Inspirasi dari Atap Langit

redaksi bakaba

“jika engkau bohong, siapkah engkau menghadapi kebohongan-kebohongan berikutnya”

Kita tentu pernah berbohong. Entah kapan kebohongan itu terjadi hingga kita pun melupakan dusta tersebut. Satu, dua, tiga dan benar bahwa kebohongan melahirkan kebohongan lagi. Tapi, Allah menciptakan manusia sedemikian sempurna.

Dalam diri kita ini terdapat sistem pendeteksi dini untuk masalah kebohongan. Ingatlah kembali, ketika kita sedang berbohong bagaimana bentuk dan warna raut muka kita. Segar, tenang, muka memerah atau terlihat cemas akan sesuatu hal.

Namun, teori ini tak berlaku bagi para “profesional” yang telah lama menggeluti bidang tersebut (bohong, pen). Yang pasti, hanyalah Allah yang mampu membuat sistem pendeteksi dini tersebut.

Sistem tersebut adalah hati nurani. Hati nurani kita adalah sistem tercanggih. Ketika kita berbohong atau melakukan hal-hal yang “kurang baik” pastilah yang menjadi garda depan untuk membela ialah hati nurani. Semua kita adalah baik. Tapi tidak semua kita ingin baik.

Tertarik membaca Novel “Ayah” karya Irfan Hamka. Putra seorang ulama kondang dari bumi Minangkabau. Danau Maninjau jadi saksinya, petikan lagu fundamental untuk mengenang jasa dan karya Buya Hamka.

Perjalanan hidup dan dakwah Hamka sangat menyentuh kalbu. Membuat aliran darah positif beraksi seperti ingin berbuat banyak untuk negeri ini. Sebagai seorang pemimpin rumah tangga, kesantunan dan pendidikan kepada anak-anak sangat kental dengan disiplin dan ilmu agama yang kokoh.

Salah satu nasehatnya yakni, “jika engkau bohong, siapkah engkau menghadapi kebohongan-kebohongan berikutnya”, meski itu adalah hal yang kecil.

Lain halnya dengan zaman saat ini. Sulit membedakan hitam dan putih meski berbeda warna. Mana yang hitam, mana yang putih. Keduanya berbeda tapi samar untuk dilihat.
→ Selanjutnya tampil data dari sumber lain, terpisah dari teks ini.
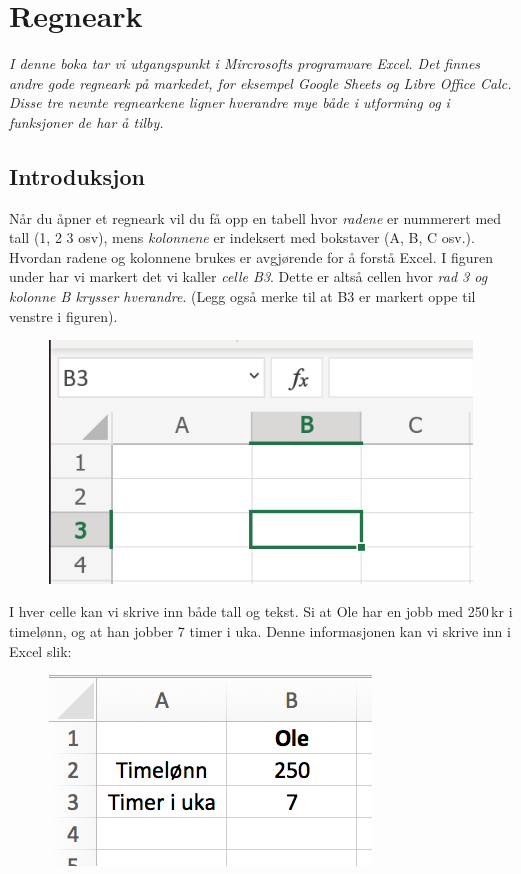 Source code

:




\section{Regneark}

\textit{I denne boka tar vi utgangspunkt i Mircrosofts programvare Excel. Det finnes andre gode regneark på markedet, for eksempel Google Sheets og Libre Office Calc. Disse tre nevnte regnearkene ligner hverandre mye både i utforming og i funksjoner de har å tilby.
} 

\subsection{Introduksjon}

Når du åpner et regneark vil du få opp en tabell hvor \textit{radene} er nummerert med tall (1, 2 3 osv), mens \textit{kolonnene} er indeksert med bokstaver (A, B, C osv.). Hvordan radene og kolonnene brukes er avgjørende for å forstå Excel. I figuren under har vi markert det vi kaller \textit{celle B\textsl{3}}. Dette er altså cellen hvor \textsl{rad 3 og kolonne B krysser hverandre}. (Legg også merke til at B3 er markert oppe til venstre i figuren).

\begin{figure}[H]
	\centering
	\includegraphics[scale=0.25]{figs/B3}
\end{figure}
I hver celle kan vi skrive inn både tall og tekst. Si at Ole har en jobb med 250\,kr i timelønn, og at han jobber 7 timer i uka. Denne informasjonen kan vi skrive inn i Excel slik:
\begin{figure}[H]
	\centering
	\includegraphics[scale=0.35]{figs/ex2}
\end{figure}
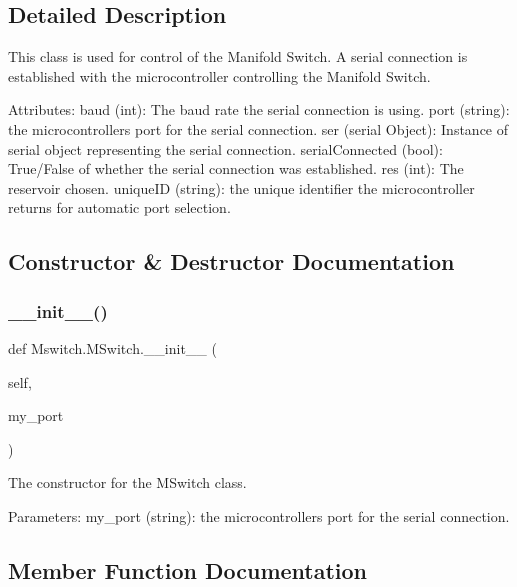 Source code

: \subsection{Detailed Description}
\begin{DoxyVerb}This class is used for control of the Manifold Switch. A serial connection is established with the microcontroller controlling the Manifold Switch.

Attributes:
    baud (int): The baud rate the serial connection is using.
    port (string): the microcontrollers port for the serial connection.
    ser (serial Object): Instance of serial object representing the serial connection.
    serialConnected (bool): True/False of whether the serial connection was established.
    res (int): The reservoir chosen.
    uniqueID (string): the unique identifier the microcontroller returns for automatic port selection.\end{DoxyVerb}
 

\subsection{Constructor \& Destructor Documentation}
\mbox{\label{class_mswitch_1_1_m_switch_a0fb0dfae18d749480c2f1951f8d33e7d}} 
\subsubsection{\texorpdfstring{\_\_init\_\_()}{\_\_init\_\_()}}
{\footnotesize\ttfamily def Mswitch.\+M\+Switch.\+\_\+\+\_\+init\+\_\+\+\_\+ (\begin{DoxyParamCaption}\item[{}]{self,  }\item[{}]{my\+\_\+port }\end{DoxyParamCaption})}

\begin{DoxyVerb}The constructor for the MSwitch class.

Parameters:
    my_port (string): the microcontrollers port for the serial connection.
\end{DoxyVerb}
 

\subsection{Member Function Documentation}
\mbox{\label{class_mswitch_1_1_m_switch_a7f9619b4aa0ad0e06121c6c52b13dca4}}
Ada lagi, pejuang kebenaran dengan si pejuang dunia. Mereka tidaklah berkompetisi. Mereka tidaklah masuk dalam sebuah arena perlombaan. Tidak. Mereka hanya ingin menanamkan ideologi masing-masing dalam lingkungan sekitar.
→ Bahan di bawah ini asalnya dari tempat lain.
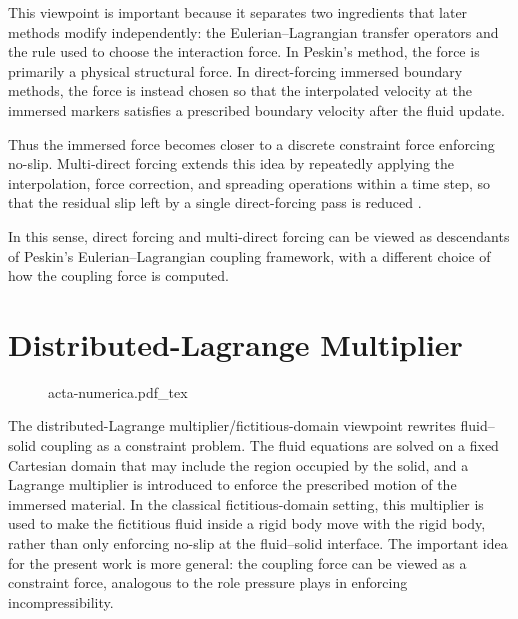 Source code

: This viewpoint is important because it separates two ingredients that later
methods modify independently: the Eulerian--Lagrangian transfer operators and
the rule used to choose the interaction force. In Peskin's method, the force is
primarily a physical structural force. In direct-forcing immersed boundary
methods, the force is instead chosen so that the interpolated velocity at the
immersed markers satisfies a prescribed boundary velocity after the fluid
update\cite{uhlmann_immersed_2005,fadlun_combined_2000}.

Thus the immersed force becomes closer to a discrete constraint force enforcing
no-slip. Multi-direct forcing extends this idea by repeatedly applying the
interpolation, force correction, and spreading operations within a time step,
so that the residual slip left by a single direct-forcing pass is reduced
\cite{wang_combined_2008}.

In this sense, direct forcing and multi-direct forcing can be viewed as
descendants of Peskin's Eulerian--Lagrangian coupling framework, with a
different choice of how the coupling force is computed.

\section{Distributed-Lagrange Multiplier}

\begin{figure}[H]
    \centering
    {acta-numerica.pdf_tex}
    \caption{}
    \label{fig:immersed-boundary}
\end{figure}

The distributed-Lagrange multiplier/fictitious-domain viewpoint rewrites
fluid--solid coupling as a constraint problem. The fluid equations are solved
on a fixed Cartesian domain that may include the region occupied by the solid,
and a Lagrange multiplier is introduced to enforce the prescribed motion of the
immersed material. In the classical fictitious-domain setting, this multiplier
is used to make the fictitious fluid inside a rigid body move with the rigid
body, rather than only enforcing no-slip at the fluid--solid interface. The
important idea for the present work is more general: the coupling force can be
viewed as a constraint force, analogous to the role pressure plays in enforcing
incompressibility.

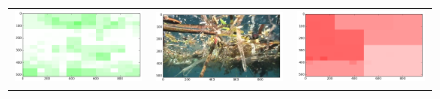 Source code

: \begin{figure}[h!tb]
\begin{minipage}{1.3\textwidth}
\begin{tabular}{ccc}
\includegraphics[keepaspectratio=true,width=\segwidth]{images/segment/4409_01__animals__.png} &
\includegraphics[keepaspectratio=true,width=\segwidth]{images/segment/4409_01__image__.png} &
\includegraphics[keepaspectratio=true,width=\segwidth]{images/segment/4409_01__plastic__.png} \\


\end{tabular}
\end{minipage}
\end{figure}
Malang nasib, yang benar jadi salah, yang salah jadi benar. Si pejuang kebenaran harus berpisah dengan sanak famili karena tak mampu membayar pengacara kelas berat dan mengganjal ketukan hakim agar tak berbunyi.
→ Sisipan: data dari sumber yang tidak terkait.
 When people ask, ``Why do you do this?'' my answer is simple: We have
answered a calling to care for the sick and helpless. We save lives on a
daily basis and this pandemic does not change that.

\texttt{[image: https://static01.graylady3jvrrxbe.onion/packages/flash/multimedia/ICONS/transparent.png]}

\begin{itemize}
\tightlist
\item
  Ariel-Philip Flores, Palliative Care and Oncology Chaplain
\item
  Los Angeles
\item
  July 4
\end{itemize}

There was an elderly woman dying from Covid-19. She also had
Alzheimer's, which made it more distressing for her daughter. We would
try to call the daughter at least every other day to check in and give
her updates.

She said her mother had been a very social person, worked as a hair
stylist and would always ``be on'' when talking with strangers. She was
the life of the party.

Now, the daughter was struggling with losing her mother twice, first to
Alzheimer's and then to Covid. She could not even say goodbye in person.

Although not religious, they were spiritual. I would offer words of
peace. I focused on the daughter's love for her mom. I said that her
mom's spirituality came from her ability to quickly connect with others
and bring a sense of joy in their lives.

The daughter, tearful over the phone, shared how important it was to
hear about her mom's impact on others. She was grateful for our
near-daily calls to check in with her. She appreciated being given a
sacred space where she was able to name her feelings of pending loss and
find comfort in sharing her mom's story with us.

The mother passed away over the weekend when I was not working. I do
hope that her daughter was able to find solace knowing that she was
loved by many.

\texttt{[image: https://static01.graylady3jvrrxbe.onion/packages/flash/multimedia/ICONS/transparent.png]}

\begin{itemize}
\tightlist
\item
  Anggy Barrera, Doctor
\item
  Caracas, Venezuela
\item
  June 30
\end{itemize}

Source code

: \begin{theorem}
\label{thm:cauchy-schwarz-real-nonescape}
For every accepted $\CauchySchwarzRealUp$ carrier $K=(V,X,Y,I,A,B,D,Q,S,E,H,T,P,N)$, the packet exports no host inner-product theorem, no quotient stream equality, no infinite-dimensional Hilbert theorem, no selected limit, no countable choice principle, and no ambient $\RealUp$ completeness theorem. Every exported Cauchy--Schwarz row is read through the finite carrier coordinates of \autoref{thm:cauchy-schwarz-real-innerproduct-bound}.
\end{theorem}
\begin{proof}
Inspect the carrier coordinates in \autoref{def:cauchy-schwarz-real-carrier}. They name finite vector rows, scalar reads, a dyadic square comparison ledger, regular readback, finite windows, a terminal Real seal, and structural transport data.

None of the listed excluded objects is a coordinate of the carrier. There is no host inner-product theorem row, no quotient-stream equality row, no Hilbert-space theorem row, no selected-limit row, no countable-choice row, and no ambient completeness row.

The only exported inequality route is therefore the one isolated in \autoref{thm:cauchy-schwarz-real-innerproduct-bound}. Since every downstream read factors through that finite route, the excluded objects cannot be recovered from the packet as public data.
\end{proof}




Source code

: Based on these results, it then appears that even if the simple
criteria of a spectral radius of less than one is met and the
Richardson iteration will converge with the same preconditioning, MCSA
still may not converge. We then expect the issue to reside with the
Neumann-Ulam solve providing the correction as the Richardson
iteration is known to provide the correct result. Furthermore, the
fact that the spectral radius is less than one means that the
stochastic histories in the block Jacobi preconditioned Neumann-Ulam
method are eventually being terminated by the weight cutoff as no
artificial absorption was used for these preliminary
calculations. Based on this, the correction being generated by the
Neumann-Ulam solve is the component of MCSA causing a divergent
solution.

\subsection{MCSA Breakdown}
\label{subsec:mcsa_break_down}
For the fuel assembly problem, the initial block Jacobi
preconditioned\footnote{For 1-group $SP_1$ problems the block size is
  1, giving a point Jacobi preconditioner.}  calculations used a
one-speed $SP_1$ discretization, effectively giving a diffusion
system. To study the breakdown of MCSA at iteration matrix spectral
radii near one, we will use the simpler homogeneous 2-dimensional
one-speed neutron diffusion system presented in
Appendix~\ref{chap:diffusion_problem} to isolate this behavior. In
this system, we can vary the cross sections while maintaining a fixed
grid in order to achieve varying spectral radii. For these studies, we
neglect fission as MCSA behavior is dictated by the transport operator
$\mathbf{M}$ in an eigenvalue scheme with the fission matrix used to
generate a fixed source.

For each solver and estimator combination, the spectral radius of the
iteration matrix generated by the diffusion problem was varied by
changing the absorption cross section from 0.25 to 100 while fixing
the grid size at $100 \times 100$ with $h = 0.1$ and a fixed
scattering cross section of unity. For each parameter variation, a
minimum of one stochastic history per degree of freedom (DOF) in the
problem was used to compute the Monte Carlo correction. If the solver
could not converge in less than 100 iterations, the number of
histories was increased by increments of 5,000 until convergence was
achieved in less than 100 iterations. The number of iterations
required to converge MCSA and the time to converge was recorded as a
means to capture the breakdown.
Lalu, si pejuang dunia justru bisa mangkir di manapun ia kehendaki. Ngopi di cafe, main golf bersama rekannya atau bercanda bersama di balik keluarga utuhnya. Katanya, hukum bisa dibeli. Entah benar atau memang benar. Mari kita jawab dengan informasi masing-masing.

Inspirasi

Ada sebuah novel inspiratif “Nawung putri malu dari Jawa”, penulis Galuh Lara Sakti. Dalam tulisannya ia menceritakan seorang putri desa nan cerdas yang lahir dari keterpurukan kondisi ekonomi. Desanya cukup dikenal dunia, dengan candi Borobudur, menjadi pemandangan yang tak asing bagi masyarakat di sekelilingnya.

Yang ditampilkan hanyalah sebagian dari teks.